▶ **Data records**:
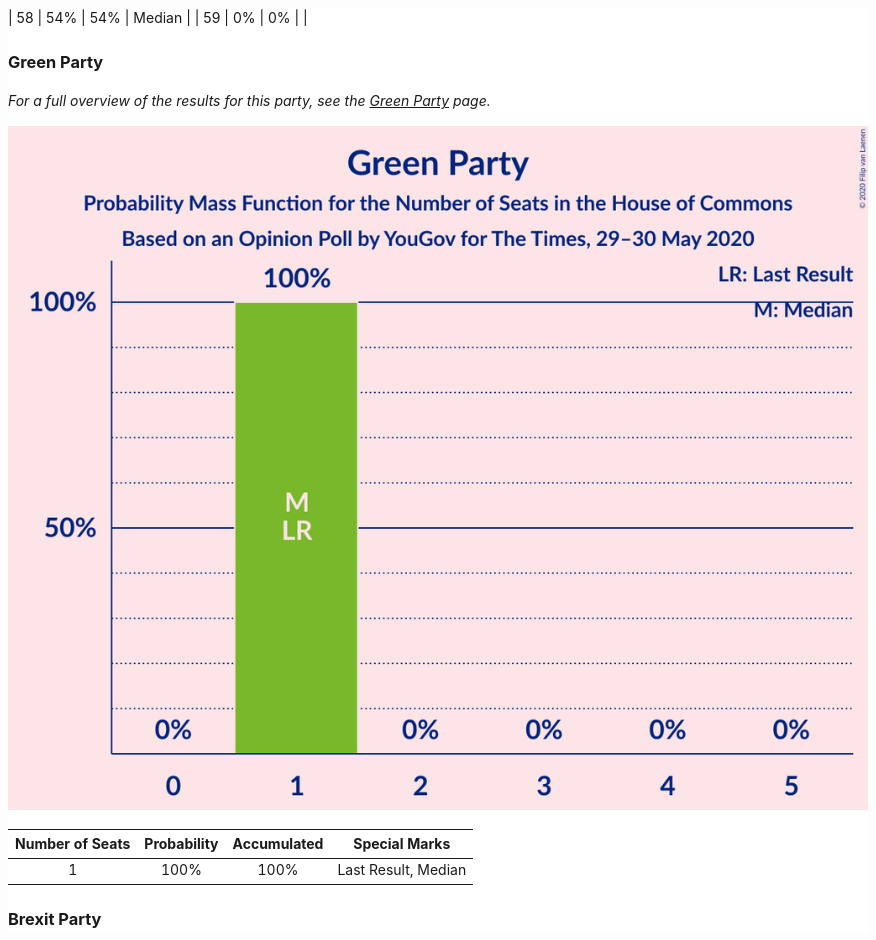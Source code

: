 | 58 | 54% | 54% | Median |
| 59 | 0% | 0% |  |

### Green Party

*For a full overview of the results for this party, see the [Green Party](party-greenparty.html) page.*

![Graph with seats probability mass function not yet produced](2020-05-30-YouGov-seats-pmf-greenparty.png "Seats Probability Mass Function")

| Number of Seats | Probability | Accumulated | Special Marks |
|:---------------:|:-----------:|:-----------:|:-------------:|
| 1 | 100% | 100% | Last Result, Median |

### Brexit Party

▶ **Task statement**:
Find the word "Seats" in the entries, and copy every line it shows up in.

▶ **Solution for this problem**:
![Graph with seats probability mass function not yet produced](2020-05-30-YouGov-seats-pmf-greenparty.png "Seats Probability Mass Function")
| Number of Seats | Probability | Accumulated | Special Marks |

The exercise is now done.